Nor is there evidence that student achievement will improve if teachers are evaluated by their students’ test scores. Some economists say that when students have four or five “great” teachers in a row, the achievement gap between racial groups disappears. The difficulty with this theory is that we do not have adequate measures of teacher excellence.

Of course, it would be wonderful if all teachers were excellent, but many factors affect student scores other than their teacher, including students’ motivation, the schools’ curriculum, family support, poverty and distractions on testing day, such as the weather or even
a dog barking in the school’s parking lot.

The Obama education reform plan is an aggressive version of the Bush administration’s No Child Left Behind, under which many schools have narrowed their curriculum to the tested subjects of reading and math.

This poor substitute for a well-rounded education, which includes subjects such as the arts, history, geography, civics, science and foreign language, hits low-income children the hardest, since they are the most likely to attend the kind of “failing school” that drills kids relentlessly on the basics. Emphasis on test scores already compels teachers to focus on test preparation.

Holding teachers personally and exclusively accountable for test scores — a key feature of Race to the Top — will make this situation even worse. Test scores will determine salary, tenure, bonuses and sanctions, as teachers and schools compete with each other, survival-of-the-fittest style.

Frustrated by a chronic lack of progress, business leaders and politicians expect that a stern dose of this sort of competition and incentives will improve education, but they are wrong.

No other nation is taking such harsh lessons from the corporate sector and applying them to their schools. No nation with successful schools ignores everything but basic skills and testing.

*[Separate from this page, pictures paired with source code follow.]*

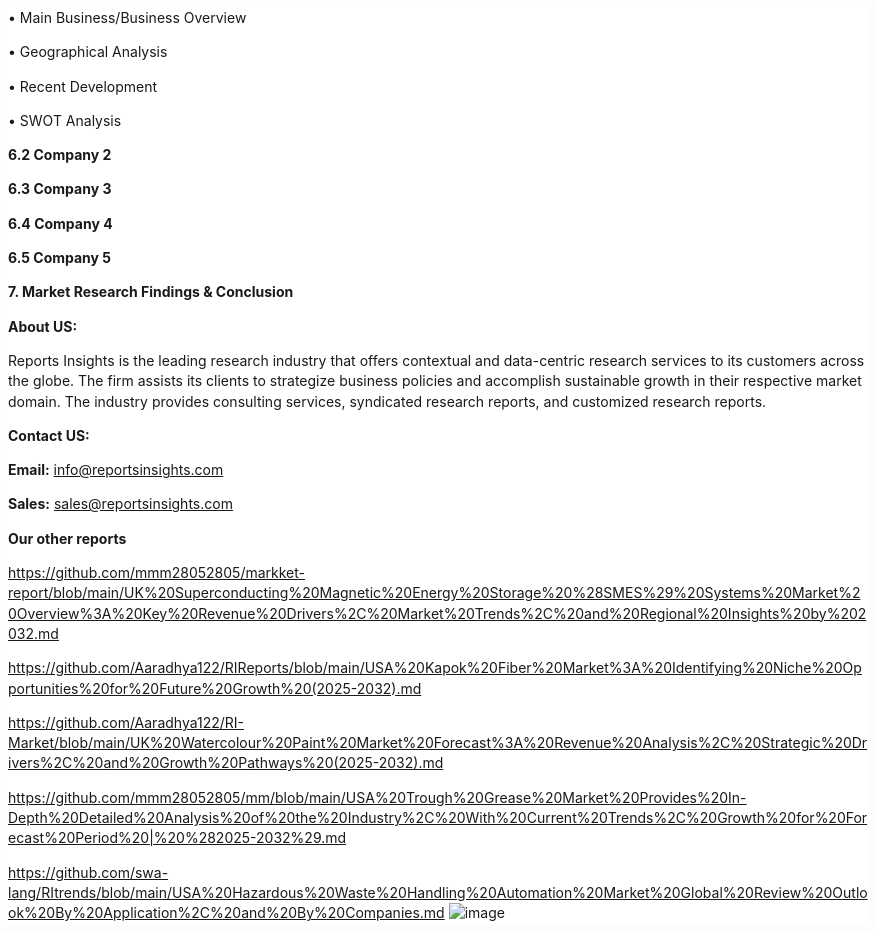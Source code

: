• Main Business/Business Overview

• Geographical Analysis

• Recent Development

• SWOT Analysis

<strong>6.2 Company 2</strong>

<strong>6.3 Company 3</strong>

<strong>6.4 Company 4</strong>

<strong>6.5 Company 5</strong>

<strong>7. Market Research Findings &amp; Conclusion</strong>

<strong><strong>About US</strong>:</strong>

Reports Insights is the leading research industry that offers contextual and data-centric research services to its customers across the globe. The firm assists its clients to strategize business policies and accomplish sustainable growth in their respective market domain. The industry provides consulting services, syndicated research reports, and customized research reports.

<strong>Contact US:</strong>

<p class=""""><b>Email:</b> <a href=mailto:info@reportsinsights.com>info@reportsinsights.com</a></p>
<p class=""""><b>Sales:</b> <a href=mailto:sales@reportsinsights.com>sales@reportsinsights.com</a></p>

<strong>Our other reports</strong>

<a href=https://github.com/mmm28052805/markket-report/blob/main/UK%20Superconducting%20Magnetic%20Energy%20Storage%20%28SMES%29%20Systems%20Market%20Overview%3A%20Key%20Revenue%20Drivers%2C%20Market%20Trends%2C%20and%20Regional%20Insights%20by%202032.md>https://github.com/mmm28052805/markket-report/blob/main/UK%20Superconducting%20Magnetic%20Energy%20Storage%20%28SMES%29%20Systems%20Market%20Overview%3A%20Key%20Revenue%20Drivers%2C%20Market%20Trends%2C%20and%20Regional%20Insights%20by%202032.md</a>

<a href=https://github.com/Aaradhya122/RIReports/blob/main/USA%20Kapok%20Fiber%20Market%3A%20Identifying%20Niche%20Opportunities%20for%20Future%20Growth%20(2025-2032).md>https://github.com/Aaradhya122/RIReports/blob/main/USA%20Kapok%20Fiber%20Market%3A%20Identifying%20Niche%20Opportunities%20for%20Future%20Growth%20(2025-2032).md</a>

<a href=https://github.com/Aaradhya122/RI-Market/blob/main/UK%20Watercolour%20Paint%20Market%20Forecast%3A%20Revenue%20Analysis%2C%20Strategic%20Drivers%2C%20and%20Growth%20Pathways%20(2025-2032).md>https://github.com/Aaradhya122/RI-Market/blob/main/UK%20Watercolour%20Paint%20Market%20Forecast%3A%20Revenue%20Analysis%2C%20Strategic%20Drivers%2C%20and%20Growth%20Pathways%20(2025-2032).md</a>

<a href=https://github.com/mmm28052805/mm/blob/main/USA%20Trough%20Grease%20Market%20Provides%20In-Depth%20Detailed%20Analysis%20of%20the%20Industry%2C%20With%20Current%20Trends%2C%20Growth%20for%20Forecast%20Period%20|%20%282025-2032%29.md>https://github.com/mmm28052805/mm/blob/main/USA%20Trough%20Grease%20Market%20Provides%20In-Depth%20Detailed%20Analysis%20of%20the%20Industry%2C%20With%20Current%20Trends%2C%20Growth%20for%20Forecast%20Period%20|%20%282025-2032%29.md</a>

<a href=https://github.com/swa-lang/RItrends/blob/main/USA%20Hazardous%20Waste%20Handling%20Automation%20Market%20Global%20Review%20Outlook%20By%20Application%2C%20and%20By%20Companies.md>https://github.com/swa-lang/RItrends/blob/main/USA%20Hazardous%20Waste%20Handling%20Automation%20Market%20Global%20Review%20Outlook%20By%20Application%2C%20and%20By%20Companies.md</a>
![image](https://github.com/user-attachments/assets/21cf2611-525f-40ff-a08d-432b0bd28b53)
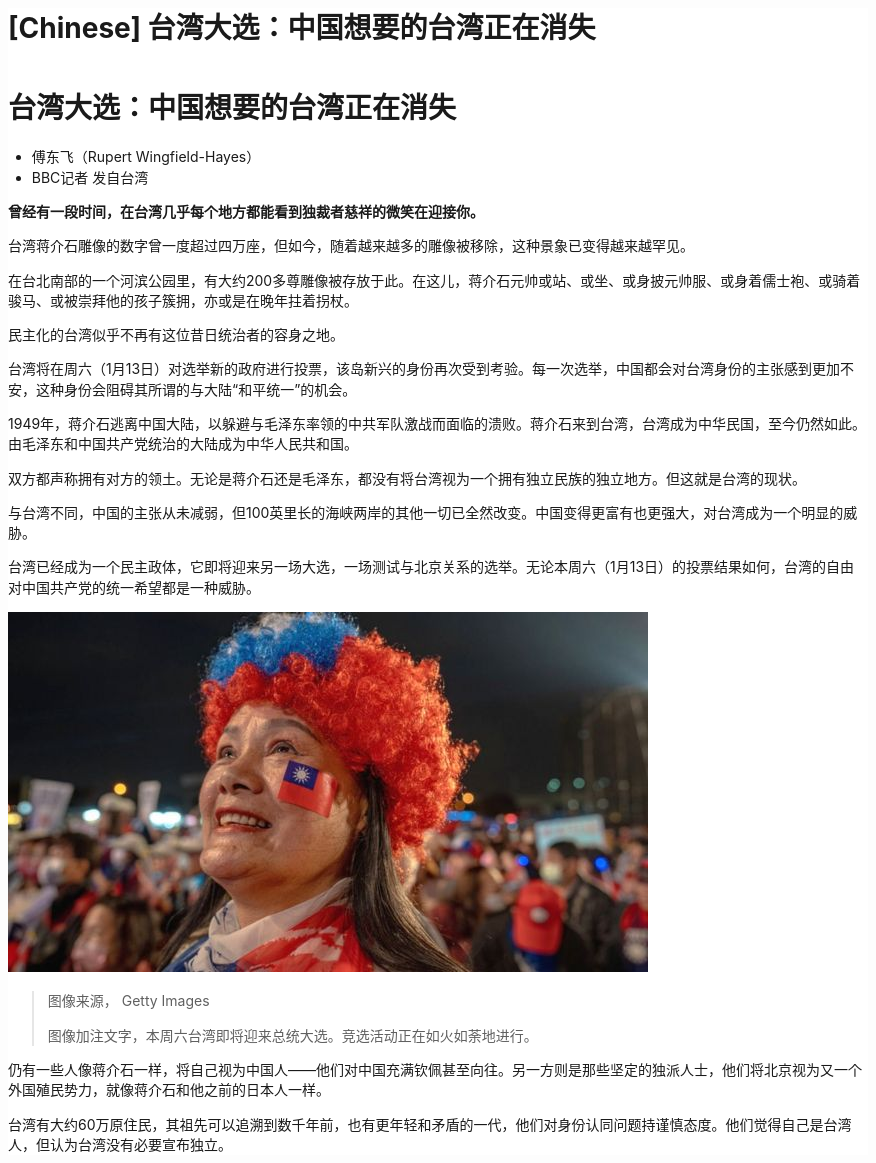 # [Chinese] 台湾大选：中国想要的台湾正在消失

#  台湾大选：中国想要的台湾正在消失

  * 傅东飞（Rupert Wingfield-Hayes） 
  * BBC记者 发自台湾 



**曾经有一段时间，在台湾几乎每个地方都能看到独裁者慈祥的微笑在迎接你。**

台湾蒋介石雕像的数字曾一度超过四万座，但如今，随着越来越多的雕像被移除，这种景象已变得越来越罕见。

在台北南部的一个河滨公园里，有大约200多尊雕像被存放于此。在这儿，蒋介石元帅或站、或坐、或身披元帅服、或身着儒士袍、或骑着骏马、或被崇拜他的孩子簇拥，亦或是在晚年拄着拐杖。

民主化的台湾似乎不再有这位昔日统治者的容身之地。

台湾将在周六（1月13日）对选举新的政府进行投票，该岛新兴的身份再次受到考验。每一次选举，中国都会对台湾身份的主张感到更加不安，这种身份会阻碍其所谓的与大陆“和平统一”的机会。

1949年，蒋介石逃离中国大陆，以躲避与毛泽东率领的中共军队激战而面临的溃败。蒋介石来到台湾，台湾成为中华民国，至今仍然如此。由毛泽东和中国共产党统治的大陆成为中华人民共和国。

双方都声称拥有对方的领土。无论是蒋介石还是毛泽东，都没有将台湾视为一个拥有独立民族的独立地方。但这就是台湾的现状。

与台湾不同，中国的主张从未减弱，但100英里长的海峡两岸的其他一切已全然改变。中国变得更富有也更强大，对台湾成为一个明显的威胁。

台湾已经成为一个民主政体，它即将迎来另一场大选，一场测试与北京关系的选举。无论本周六（1月13日）的投票结果如何，台湾的自由对中国共产党的统一希望都是一种威胁。

![支持者在台中的竞选集会上聆听国民党总统候选人侯友宜的讲话](_132256357_gettyimages-1910620866-2.jpg)

> 图像来源，  Getty Images
>
> 图像加注文字，本周六台湾即将迎来总统大选。竞选活动正在如火如荼地进行。

仍有一些人像蒋介石一样，将自己视为中国人——他们对中国充满钦佩甚至向往。另一方则是那些坚定的独派人士，他们将北京视为又一个外国殖民势力，就像蒋介石和他之前的日本人一样。

台湾有大约60万原住民，其祖先可以追溯到数千年前，也有更年轻和矛盾的一代，他们对身份认同问题持谨慎态度。他们觉得自己是台湾人，但认为台湾没有必要宣布独立。
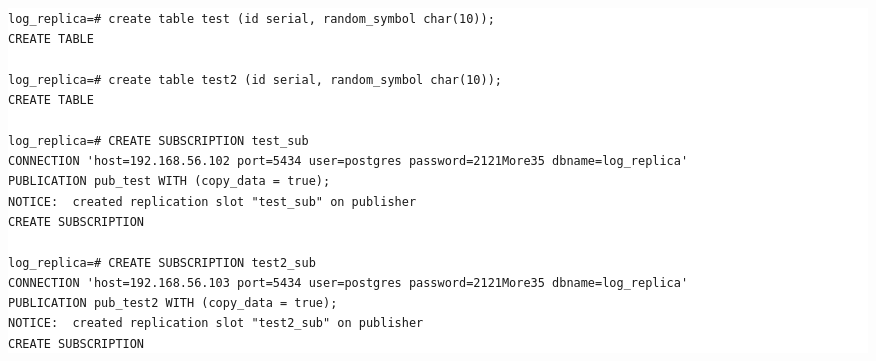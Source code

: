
 ```
log_replica=# create table test (id serial, random_symbol char(10));
CREATE TABLE

log_replica=# create table test2 (id serial, random_symbol char(10));
CREATE TABLE

log_replica=# CREATE SUBSCRIPTION test_sub 
CONNECTION 'host=192.168.56.102 port=5434 user=postgres password=2121More35 dbname=log_replica' 
PUBLICATION pub_test WITH (copy_data = true);
NOTICE:  created replication slot "test_sub" on publisher
CREATE SUBSCRIPTION

log_replica=# CREATE SUBSCRIPTION test2_sub 
CONNECTION 'host=192.168.56.103 port=5434 user=postgres password=2121More35 dbname=log_replica' 
PUBLICATION pub_test2 WITH (copy_data = true);
NOTICE:  created replication slot "test2_sub" on publisher
CREATE SUBSCRIPTION
```





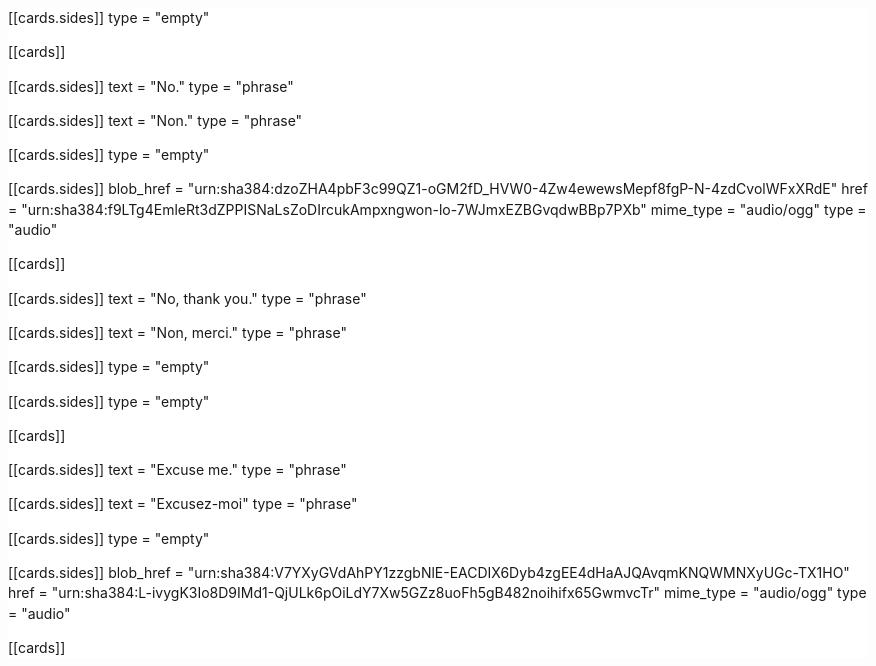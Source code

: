[[cards.sides]]
type = "empty"

[[cards]]

[[cards.sides]]
text = "No."
type = "phrase"

[[cards.sides]]
text = "Non."
type = "phrase"

[[cards.sides]]
type = "empty"

[[cards.sides]]
blob_href = "urn:sha384:dzoZHA4pbF3c99QZ1-oGM2fD_HVW0-4Zw4ewewsMepf8fgP-N-4zdCvolWFxXRdE"
href = "urn:sha384:f9LTg4EmleRt3dZPPISNaLsZoDIrcukAmpxngwon-lo-7WJmxEZBGvqdwBBp7PXb"
mime_type = "audio/ogg"
type = "audio"

[[cards]]

[[cards.sides]]
text = "No, thank you."
type = "phrase"

[[cards.sides]]
text = "Non, merci."
type = "phrase"

[[cards.sides]]
type = "empty"

[[cards.sides]]
type = "empty"

[[cards]]

[[cards.sides]]
text = "Excuse me."
type = "phrase"

[[cards.sides]]
text = "Excusez-moi"
type = "phrase"

[[cards.sides]]
type = "empty"

[[cards.sides]]
blob_href = "urn:sha384:V7YXyGVdAhPY1zzgbNlE-EACDIX6Dyb4zgEE4dHaAJQAvqmKNQWMNXyUGc-TX1HO"
href = "urn:sha384:L-ivygK3Io8D9IMd1-QjULk6pOiLdY7Xw5GZz8uoFh5gB482noihifx65GwmvcTr"
mime_type = "audio/ogg"
type = "audio"

[[cards]]
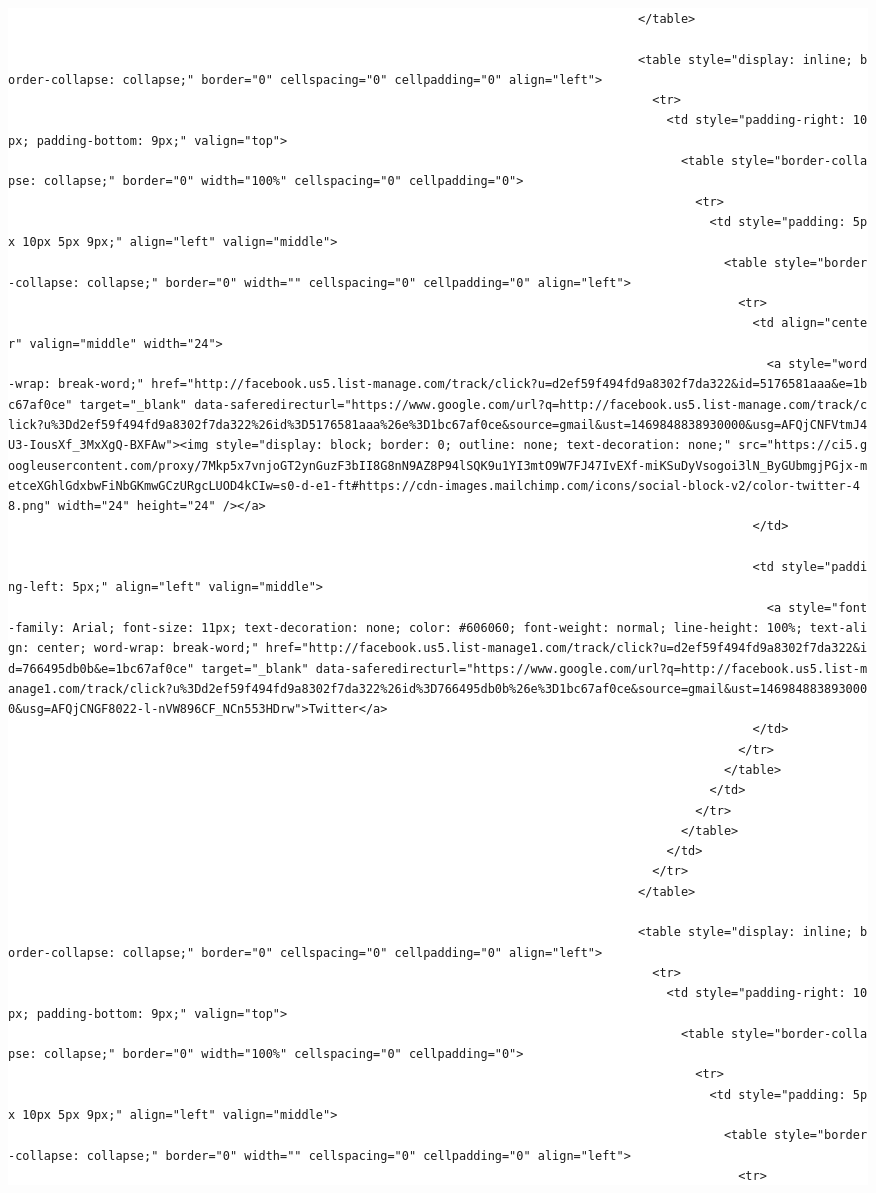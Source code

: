                                                                                             </table>
                                                                                            
                                                                                            <table style="display: inline; border-collapse: collapse;" border="0" cellspacing="0" cellpadding="0" align="left">
                                                                                              <tr>
                                                                                                <td style="padding-right: 10px; padding-bottom: 9px;" valign="top">
                                                                                                  <table style="border-collapse: collapse;" border="0" width="100%" cellspacing="0" cellpadding="0">
                                                                                                    <tr>
                                                                                                      <td style="padding: 5px 10px 5px 9px;" align="left" valign="middle">
                                                                                                        <table style="border-collapse: collapse;" border="0" width="" cellspacing="0" cellpadding="0" align="left">
                                                                                                          <tr>
                                                                                                            <td align="center" valign="middle" width="24">
                                                                                                              <a style="word-wrap: break-word;" href="http://facebook.us5.list-manage.com/track/click?u=d2ef59f494fd9a8302f7da322&id=5176581aaa&e=1bc67af0ce" target="_blank" data-saferedirecturl="https://www.google.com/url?q=http://facebook.us5.list-manage.com/track/click?u%3Dd2ef59f494fd9a8302f7da322%26id%3D5176581aaa%26e%3D1bc67af0ce&source=gmail&ust=1469848838930000&usg=AFQjCNFVtmJ4U3-IousXf_3MxXgQ-BXFAw"><img style="display: block; border: 0; outline: none; text-decoration: none;" src="https://ci5.googleusercontent.com/proxy/7Mkp5x7vnjoGT2ynGuzF3bII8G8nN9AZ8P94lSQK9u1YI3mtO9W7FJ47IvEXf-miKSuDyVsogoi3lN_ByGUbmgjPGjx-metceXGhlGdxbwFiNbGKmwGCzURgcLUOD4kCIw=s0-d-e1-ft#https://cdn-images.mailchimp.com/icons/social-block-v2/color-twitter-48.png" width="24" height="24" /></a>
                                                                                                            </td>
                                                                                                            
                                                                                                            <td style="padding-left: 5px;" align="left" valign="middle">
                                                                                                              <a style="font-family: Arial; font-size: 11px; text-decoration: none; color: #606060; font-weight: normal; line-height: 100%; text-align: center; word-wrap: break-word;" href="http://facebook.us5.list-manage1.com/track/click?u=d2ef59f494fd9a8302f7da322&id=766495db0b&e=1bc67af0ce" target="_blank" data-saferedirecturl="https://www.google.com/url?q=http://facebook.us5.list-manage1.com/track/click?u%3Dd2ef59f494fd9a8302f7da322%26id%3D766495db0b%26e%3D1bc67af0ce&source=gmail&ust=1469848838930000&usg=AFQjCNGF8022-l-nVW896CF_NCn553HDrw">Twitter</a>
                                                                                                            </td>
                                                                                                          </tr>
                                                                                                        </table>
                                                                                                      </td>
                                                                                                    </tr>
                                                                                                  </table>
                                                                                                </td>
                                                                                              </tr>
                                                                                            </table>
                                                                                            
                                                                                            <table style="display: inline; border-collapse: collapse;" border="0" cellspacing="0" cellpadding="0" align="left">
                                                                                              <tr>
                                                                                                <td style="padding-right: 10px; padding-bottom: 9px;" valign="top">
                                                                                                  <table style="border-collapse: collapse;" border="0" width="100%" cellspacing="0" cellpadding="0">
                                                                                                    <tr>
                                                                                                      <td style="padding: 5px 10px 5px 9px;" align="left" valign="middle">
                                                                                                        <table style="border-collapse: collapse;" border="0" width="" cellspacing="0" cellpadding="0" align="left">
                                                                                                          <tr>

Schools work best when teachers collaborate to help their students and strive together for common goals, not when they compete for higher scores and bonuses.

Having embraced the Republican agenda of choice, competition and accountability, the Obama administration is promoting the privatization of large segments of American education and undermining the profession of teaching.

This toxic combination is the latest Big Idea in education reform. Like so many of its predecessors, it is not likely to improve education.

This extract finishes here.